The Cultural Challenges of Application Security

By Nima Dezhkam and Rohit Sethi

Steve, the application security expert, walks into a room of his company’s senior developers. He projects a carefully prepared PowerPoint presentation onto a screen. Steve begins his presentation, “Security in the Software Development Life Cycle”, by articulating the business case for integrating security earlier into the development process. Nobody in the room disagrees with this basic premise. Next, Steve outlines a process diagram which shows six distinct gating steps to embed security into the SDLC. He goes on to detail each step, noticing minor looks of concern starting to appear on the developers’ faces. The first step is threat modeling, he explains, which aims to catch security issues early. Over the next year the corporate security team will mandate threat modeling at the design stage for all applications deemed to be high-risk.

The mood changes. Developers begin barraging him with questions and concerns:

  • “ like the idea behind this but I’m a bit concerned about adding another security activity to the pipeline. As it is, we’re already struggling to keep up with other priorities. How do we get business buy-in for this”
  • “I totally agree where this is going. I think we owe it to our users to have considered security from the start. When it comes to implementation, I’m not sure how this will play out”
  • “Our team manages mature applications. We don’t have much new exposure. Maybe this shouldn’t apply to us.”
  • “Steve, our team runs very agile, we don’t have a design phase. I think you mean this for people with more waterfall-style development practices.”

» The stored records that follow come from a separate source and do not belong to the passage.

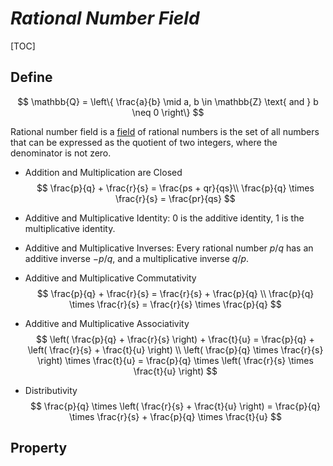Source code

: # $Rational\ Number\ Field$

[TOC]

## Define

$$
\mathbb{Q} = \left\{ \frac{a}{b} \mid a, b \in \mathbb{Z} \text{ and } b \neq 0 \right\}
$$

Rational number field is a [field](./Field.md) of rational numbers is the set of all numbers that can be expressed as the quotient of two integers, where the denominator is not zero. 

- Addition and Multiplication are Closed
  $$
  \frac{p}{q} + \frac{r}{s} = \frac{ps + qr}{qs}\\
  \frac{p}{q} \times \frac{r}{s} = \frac{pr}{qs}
  $$

- Additive and Multiplicative Identity: $0$ is the additive identity, $1$ is the multiplicative identity.

- Additive and Multiplicative Inverses: Every rational number $p/q$ has an additive inverse $-p/q$, and a multiplicative inverse $q/p$.

- Additive and Multiplicative Commutativity
  $$
  \frac{p}{q} + \frac{r}{s} = \frac{r}{s} + \frac{p}{q}  \\
  \frac{p}{q} \times \frac{r}{s} = \frac{r}{s} \times \frac{p}{q}
  $$

- Additive and Multiplicative Associativity
  $$
  \left( \frac{p}{q} + \frac{r}{s} \right) + \frac{t}{u} = \frac{p}{q} + \left( \frac{r}{s} + \frac{t}{u} \right)  \\
  \left( \frac{p}{q} \times \frac{r}{s} \right) \times \frac{t}{u} = \frac{p}{q} \times \left( \frac{r}{s} \times \frac{t}{u} \right)
  $$

- Distributivity
  $$
  \frac{p}{q} \times \left( \frac{r}{s} + \frac{t}{u} \right) = \frac{p}{q} \times \frac{r}{s} + \frac{p}{q} \times \frac{t}{u}
  $$

## Property

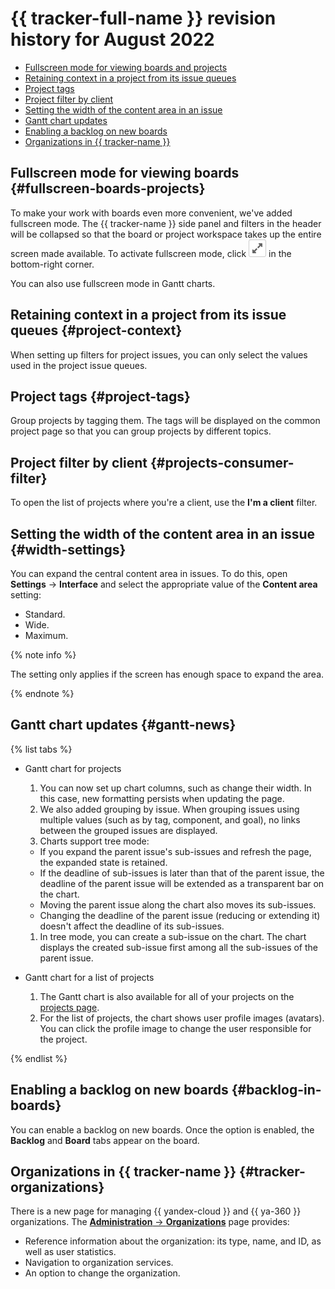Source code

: # {{ tracker-full-name }} revision history for August 2022

* [Fullscreen mode for viewing boards and projects](#fullscreen-boards-projects)
* [Retaining context in a project from its issue queues](#project-context)
* [Project tags](#project-tags)
* [Project filter by client](#projects-consumer-filter)
* [Setting the width of the content area in an issue](#width-settings)
* [Gantt chart updates](#gantt-news)
* [Enabling a backlog on new boards](#backlog-in-boards)
* [Organizations in {{ tracker-name }}](#tracker-organizations)

## Fullscreen mode for viewing boards {#fullscreen-boards-projects}

To make your work with boards even more convenient, we've added fullscreen mode. The {{ tracker-name }} side panel and filters in the header will be collapsed so that the board or project workspace takes up the entire screen made available. To activate fullscreen mode, click ![](../../_assets/tracker/fullscreen-agile.png) in the bottom-right corner.

You can also use fullscreen mode in Gantt charts.

## Retaining context in a project from its issue queues {#project-context}

When setting up filters for project issues, you can only select the values used in the project issue queues.

## Project tags {#project-tags}

Group projects by tagging them. The tags will be displayed on the common project page so that you can group projects by different topics.

## Project filter by client {#projects-consumer-filter}

To open the list of projects where you're a client, use the **I'm a client** filter.

## Setting the width of the content area in an issue {#width-settings}

You can expand the central content area in issues. To do this, open **Settings** → **Interface** and select the appropriate value of the **Content area** setting:
* Standard.
* Wide.
* Maximum.

{% note info %}

The setting only applies if the screen has enough space to expand the area.

{% endnote %}

## Gantt chart updates {#gantt-news}

{% list tabs %}

- Gantt chart for projects

  1. You can now set up chart columns, such as change their width. In this case, new formatting persists when updating the page.
  1. We also added grouping by issue. When grouping issues using multiple values (such as by tag, component, and goal), no links between the grouped issues are displayed.
  1. Charts support tree mode:
    * If you expand the parent issue's sub-issues and refresh the page, the expanded state is retained.
    * If the deadline of sub-issues is later than that of the parent issue, the deadline of the parent issue will be extended as a transparent bar on the chart.
    * Moving the parent issue along the chart also moves its sub-issues.
    * Changing the deadline of the parent issue (reducing or extending it) doesn't affect the deadline of its sub-issues.
  1. In tree mode, you can create a sub-issue on the chart. The chart displays the created sub-issue first among all the sub-issues of the parent issue.

- Gantt chart for a list of projects

  1. The Gantt chart is also available for all of your projects on the [projects page](https://tracker.yandex.ru/pages/projects).
  1. For the list of projects, the chart shows user profile images (avatars). You can click the profile image to change the user responsible for the project.

{% endlist %}


## Enabling a backlog on new boards {#backlog-in-boards}

You can enable a backlog on new boards. Once the option is enabled, the **Backlog** and **Board** tabs appear on the board.

## Organizations in {{ tracker-name }} {#tracker-organizations}

There is a new page for managing {{ yandex-cloud }} and {{ ya-360 }} organizations. The [**Administration** → **Organizations**](https://tracker.yandex.ru/admin/orgs) page provides:
* Reference information about the organization: its type, name, and ID, as well as user statistics.
* Navigation to organization services.
* An option to change the organization.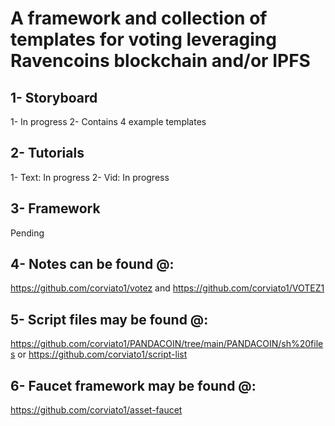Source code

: # A framework and collection of templates for voting leveraging Ravencoins blockchain and/or IPFS

## 1- Storyboard 
1- In progress
2- Contains 4 example templates

## 2- Tutorials
1- Text: In progress
2- Vid: In progress

## 3- Framework
Pending

## 4- Notes can be found @:
https://github.com/corviato1/votez and https://github.com/corviato1/VOTEZ1

## 5- Script files may be found @:
https://github.com/corviato1/PANDACOIN/tree/main/PANDACOIN/sh%20files or https://github.com/corviato1/script-list

## 6- Faucet framework may be found @:
https://github.com/corviato1/asset-faucet

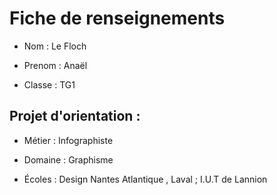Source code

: # Fiche de renseignements

- Nom : Le Floch

- Prenom : Anaël

- Classe : TG1

## Projet d'orientation :

- Métier : Infographiste 

- Domaine : Graphisme

- Écoles : Design Nantes Atlantique , Laval ; I.U.T de Lannion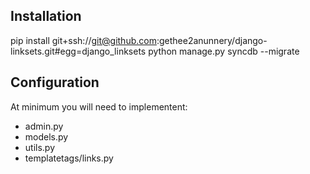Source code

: ## Installation

pip install git+ssh://git@github.com:gethee2anunnery/django-linksets.git#egg=django_linksets
python manage.py syncdb --migrate


## Configuration


At minimum you will need to implementent:

* admin.py
* models.py
* utils.py
* templatetags/links.py



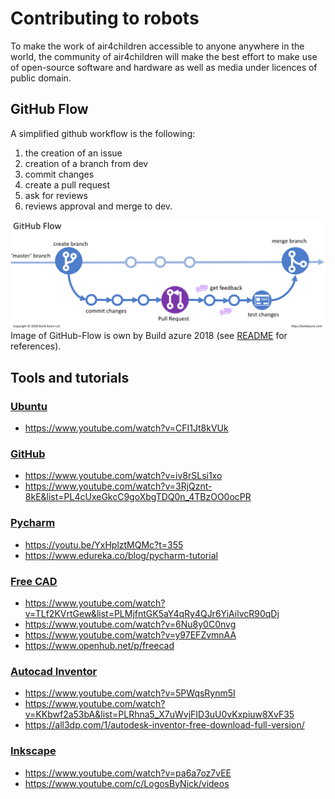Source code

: # Contributing to robots
To make the work of air4children accessible to anyone anywhere
in the world, the community of air4children will make the 
best effort to make use of open-source software and hardware 
as well as media under licences of public domain.  

## GitHub Flow 
A simplified github workflow is the following:  
1. the creation of an issue 
2. creation of a branch from dev
3. commit changes
4. create a pull request
5. ask for reviews
6. reviews approval and merge to dev. 
 
![fig](figures/github-workflow/references/GitHub-Flow.png)
Image of GitHub-Flow is own by Build azure 2018 (see [README](figures/github-workflow/references/README.md) for references).
 

## Tools and tutorials
### [Ubuntu](https://en.wikipedia.org/wiki/Ubuntu) 
* https://www.youtube.com/watch?v=CFI1Jt8kVUk

### [GitHub](https://en.wikipedia.org/wiki/GitHub)
* https://www.youtube.com/watch?v=iv8rSLsi1xo
* https://www.youtube.com/watch?v=3RjQznt-8kE&list=PL4cUxeGkcC9goXbgTDQ0n_4TBzOO0ocPR

### [Pycharm](https://en.wikipedia.org/wiki/PyCharm)
* https://youtu.be/YxHplztMQMc?t=355 
* https://www.edureka.co/blog/pycharm-tutorial

### [Free CAD](https://en.wikipedia.org/wiki/FreeCAD)
* https://www.youtube.com/watch?v=TLf2KVrtGew&list=PLMjfntGK5aY4qRy4QJr6YiAilvcR90qDj
* https://www.youtube.com/watch?v=6Nu8y0C0nvg
* https://www.youtube.com/watch?v=y97EFZvmnAA
* https://www.openhub.net/p/freecad

### [Autocad Inventor](https://en.wikipedia.org/wiki/Autodesk_Inventor)
* https://www.youtube.com/watch?v=5PWqsRynm5I
* https://www.youtube.com/watch?v=KKbwf2a53bA&list=PLRhna5_X7uWvjFID3uU0vKxpiuw8XvF35
* https://all3dp.com/1/autodesk-inventor-free-download-full-version/

### [Inkscape](https://en.wikipedia.org/wiki/Inkscape)
* https://www.youtube.com/watch?v=pa6a7oz7vEE
* https://www.youtube.com/c/LogosByNick/videos 
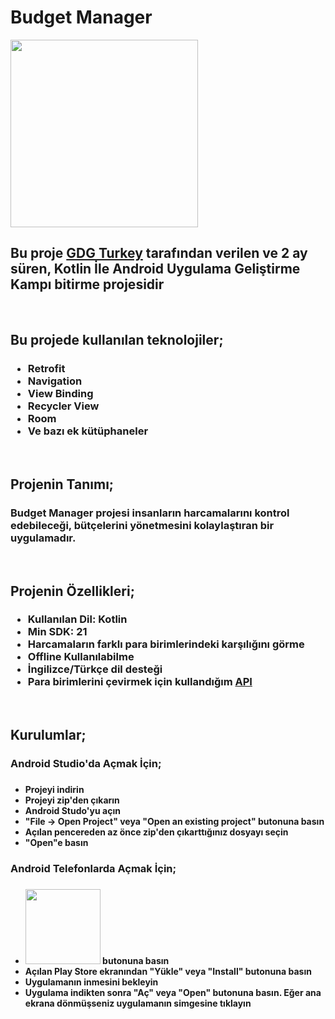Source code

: <h1>Budget Manager</h1>

<a href="https://play.google.com/store/apps/details?id=com.furkandev.budgetmanager"><img src="https://i.resmim.net/i/google-play-badge.png" width = 300></a>

<h2>Bu proje <a href = "https://www.youtube.com/channel/UCwHGWX8X0TqGXMb-Q_GkmPg">GDG Turkey</a> tarafından verilen ve 2 ay süren, Kotlin İle Android Uygulama Geliştirme Kampı bitirme projesidir</h2>

<br><h2>Bu projede kullanılan teknolojiler;</h2>
<h3><ul>
<li>Retrofit</li>
<li>Navigation</li>
<li>View Binding</li>
<li>Recycler View</li>
<li>Room</li>
<li>Ve bazı ek kütüphaneler</li>
</ul></h3>

<br><h2>Projenin Tanımı;</h2>
<h3>Budget Manager projesi insanların harcamalarını kontrol edebileceği, bütçelerini yönetmesini kolaylaştıran bir uygulamadır.</h3>

<br><h2>Projenin Özellikleri;</h2>
<h3><ul>
<li>Kullanılan Dil: Kotlin</li>
<li>Min SDK: 21</li>
<li>Harcamaların farklı para birimlerindeki karşılığını görme</li>
<li>Offline Kullanılabilme</li>
<li>İngilizce/Türkçe dil desteği</li>
<li>Para birimlerini çevirmek için kullandığım <a href="https://ratesapi.io">API</a></li>
</ul></h3>

<br><h2>Kurulumlar;</h2>
<h3>Android Studio'da Açmak İçin;<h3>
<h4><ul>
<li>Projeyi indirin</li>
<li>Projeyi zip'den çıkarın</li>
<li>Android Studo'yu açın</li>
<li>"File -> Open Project" veya "Open an existing project" butonuna basın</li>
<li>Açılan pencereden az önce zip'den çıkarttığınız dosyayı seçin</li>
<li>"Open"e basın</li>
</ul></h4>

<h3>Android Telefonlarda Açmak İçin;<h3>
<h4><ul>
<li><a href="play.google.com/store/apps/details?id=com.furkandev.budgetmanager"><img src="https://i.resmim.net/i/google-play-badge.png" width = 120></a> butonuna basın</li>
<li>Açılan Play Store ekranından "Yükle" veya "Install" butonuna basın</li>
<li>Uygulamanın inmesini bekleyin</li>
<li>Uygulama indikten sonra "Aç" veya "Open" butonuna basın. Eğer ana ekrana dönmüşseniz uygulamanın simgesine tıklayın</li>
</ul></h4>

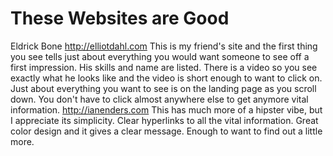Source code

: 
# These Websites are Good

Eldrick Bone
http://elliotdahl.com
This is my friend's site and the first thing you see tells just about everything you would want someone to see off a first impression. His skills and name are listed. There is a video so you see exactly what he looks like and the video is short enough to want to click on. Just about everything you want to see is on the landing page as you scroll down. You don't have to click almost anywhere else to get anymore vital information.
http://ianenders.com
This has much more of a hipster vibe, but I appreciate its simplicity. Clear hyperlinks to all the vital information. Great color design and it gives a clear message. Enough to want to find out a little more.
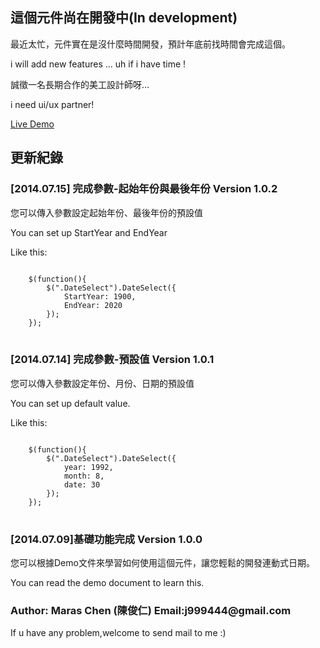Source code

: ﻿<h2>這個元件尚在開發中(In development)</h2>
<p>最近太忙，元件實在是沒什麼時間開發，預計年底前找時間會完成這個。</p>
<p>i will add new features ... uh if i have time !</p>
<p>誠徵一名長期合作的美工設計師呀…</p>
<p>i need ui/ux partner!</p>
<p><a href="https://rawgit.com/Maras0830/jquery.DateSelect/master/Demo/index.html">Live Demo</a></p>
<h2>更新紀錄</h2>

<h3>[2014.07.15] 完成參數-起始年份與最後年份 Version 1.0.2</h3>
<p>您可以傳入參數設定起始年份、最後年份的預設值</p>
<p>You can set up StartYear and EndYear</p>
<p>Like this:</p>
<pre>
<code>
	$(function(){
		$(".DateSelect").DateSelect({
			StartYear: 1900,
			EndYear: 2020
		});
	});
</code>
</pre>

<h3>[2014.07.14] 完成參數-預設值 Version 1.0.1</h3>
<p>您可以傳入參數設定年份、月份、日期的預設值</p>
<p>You can set up default value.</p>
<p>Like this:</p>
<pre>
<code>
	$(function(){
		$(".DateSelect").DateSelect({
			year: 1992,
			month: 8,
			date: 30
		});
	});
</code>
</pre>

<h3>[2014.07.09]基礎功能完成 Version 1.0.0</h3>
<p>您可以根據Demo文件來學習如何使用這個元件，讓您輕鬆的開發連動式日期。</p>
<p>You can read the demo document to learn this.</p>


<h3>Author: Maras Chen (陳俊仁) Email:j999444@gmail.com</h3>
<p>If u have any problem,welcome to send mail to me :)</p>
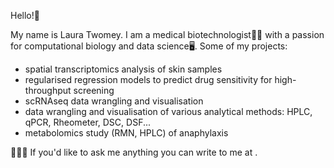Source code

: Hello!👋

My name is Laura Twomey.
I am a medical biotechnologist🧬🦠 with a passion for computational biology and data science🖥.
Some of my projects:
- spatial transcriptomics analysis of skin samples
- regularised regression models to predict drug sensitivity for high-throughput screening 
- scRNAseq data wrangling and visualisation
- data wrangling and visualisation of various analytical methods: HPLC, qPCR, Rheometer, DSC, DSF...
- metabolomics study (RMN, HPLC) of anaphylaxis 

💁🏻‍♀️ If you'd like to ask me anything you can write to me at .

Steve breaks a sweat. He anticipated some pushback, but surely developers understand that getting security in earlier is a good thing. Why is there so much resistance? Steve didn’t really involve the developers ahead of time while building his plan; he assumed they’d be happy to hear about a positive change.

The Problem

You know that adopting security early is the most effective and cheapest method to building secure software. The security world is loaded with prescriptive & descriptive methodologies for integrating security into the Software Development Life Cycle, such as Open SAMM.

Then there is the challenge of actually doing it. Getting management buy-in, it turns out, is not always the most significant challenge.

Getting the right technology is not the most significant challenge.

Finding the right technology is not the most significant challenge.

The most significant challenge is often the trying to push out a standardized process across the company without buy-in from developers.

“Culture is Process”

Jeff Patton postulates that “Process is culture” when trying to determine how to integrate User Experience in agile development. If we extend this to security, it’s clear why so many Secure SDLC efforts face resistance at the grassroots level: external agents (application security groups and/or consultants) are trying to push enterprise-wide processes which are culturally congruent with some teams but not others. How can you force a team that doesn’t have a “design” phase to build a “design security review” gating process? If a team tends to put immense value in up-front planning then a testing-heavy approach may backfire. If a team has been spending years building and honing a rigorous risk analysis process, then telling them to adopt yet another process that effectively does the same thing will surely encounter strong resistance.

In our experience security organizations often fail to recognize that in order for secure SDLC efforts to succeed, they need to extend beyond forcing standard process across the enterprise: they need to mesh with the unique development cultures of individual teams.

We’ve seen this scenario play out at several companies. Financial institutions, in particular, tend to favor a standard Secure SDLC approach which is clearly geared to monolithic waterfall processes even while many divisions within their company are moving towards lean/agile approaches. These process changes sometimes succeed in being “officially adopted” but usually without the grassroots buy-in of some, if not most, development groups. Faced with the prospect of culturally-incongruent process change thrust upon them, development teams often grow cynical of enterprise application security initiative. While the developers almost always fundamentally agree that protecting client confidential and/or integral data is important, they don’t agree with the methods recommended by the application security experts. Progress on SDLC security initiatives slow to a grinding halt.

In a future post we’ll share some practices that we’ve observed to successfully embed security into disparate software development cultures.

What’s your experience with rolling out a standard secure SDLC process across the enterprise?